YOUR INSTRUCTIONS:
The data that follows is to be copied exactly, with each image removed.

(Stored items)
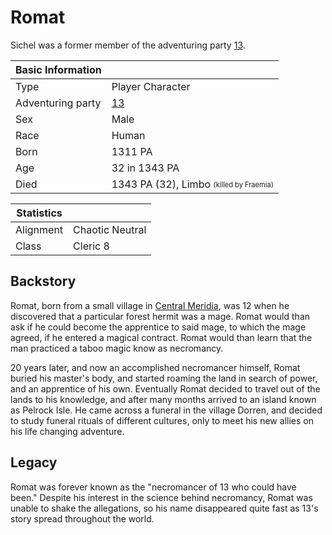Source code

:# Romat

Sichel was a former member of the adventuring party [13](13.md).

| Basic Information | |
| - | - |
| Type | Player Character |
| Adventuring party | [13](13.md) |
| Sex | Male |
| Race | Human |
| Born | 1311 PA |
| Age | 32 in 1343 PA |
| Died | 1343 PA (32), Limbo <sub><sup>(killed by Fraemia)</sup></sub> |

| Statistics | |
| - | - |
| Alignment | Chaotic Neutral |
| Class | Cleric 8 |

## Backstory

Romat, born from a small village in [Central Meridia](../../Locations/Land/meridia.md#central-meridia), was 12 when he discovered that a particular forest hermit was a mage. Romat would than ask if he could become the apprentice to said mage, to which the mage agreed, if he entered a magical contract. Romat would than learn that the man practiced a taboo magic know as necromancy.

20 years later, and now an accomplished necromancer himself, Romat buried his master's body, and started roaming the land in search of power, and an apprentice of his own. Eventually Romat decided to travel out of the lands to his knowledge, and after many months arrived to an island known as Pelrock Isle. He came across a funeral in the village Dorren, and decided to study funeral rituals of different cultures, only to meet his new allies on his life changing adventure.

## Legacy

Romat was forever known as the "necromancer of 13 who could have been." Despite his interest in the science behind necromancy, Romat was unable to shake the allegations, so his name disappeared quite fast as 13's story spread throughout the world.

SOLUTION FOR THIS TASK:
Source code

:# Romat

Sichel was a former member of the adventuring party [13](13.md).

| Basic Information | |
| - | - |
| Type | Player Character |
| Adventuring party | [13](13.md) |
| Sex | Male |
| Race | Human |
| Born | 1311 PA |
| Age | 32 in 1343 PA |
| Died | 1343 PA (32), Limbo <sub><sup>(killed by Fraemia)</sup></sub> |

| Statistics | |
| - | - |
| Alignment | Chaotic Neutral |
| Class | Cleric 8 |

## Backstory

Romat, born from a small village in [Central Meridia](../../Locations/Land/meridia.md#central-meridia), was 12 when he discovered that a particular forest hermit was a mage. Romat would than ask if he could become the apprentice to said mage, to which the mage agreed, if he entered a magical contract. Romat would than learn that the man practiced a taboo magic know as necromancy.

20 years later, and now an accomplished necromancer himself, Romat buried his master's body, and started roaming the land in search of power, and an apprentice of his own. Eventually Romat decided to travel out of the lands to his knowledge, and after many months arrived to an island known as Pelrock Isle. He came across a funeral in the village Dorren, and decided to study funeral rituals of different cultures, only to meet his new allies on his life changing adventure.

## Legacy

Romat was forever known as the "necromancer of 13 who could have been." Despite his interest in the science behind necromancy, Romat was unable to shake the allegations, so his name disappeared quite fast as 13's story spread throughout the world.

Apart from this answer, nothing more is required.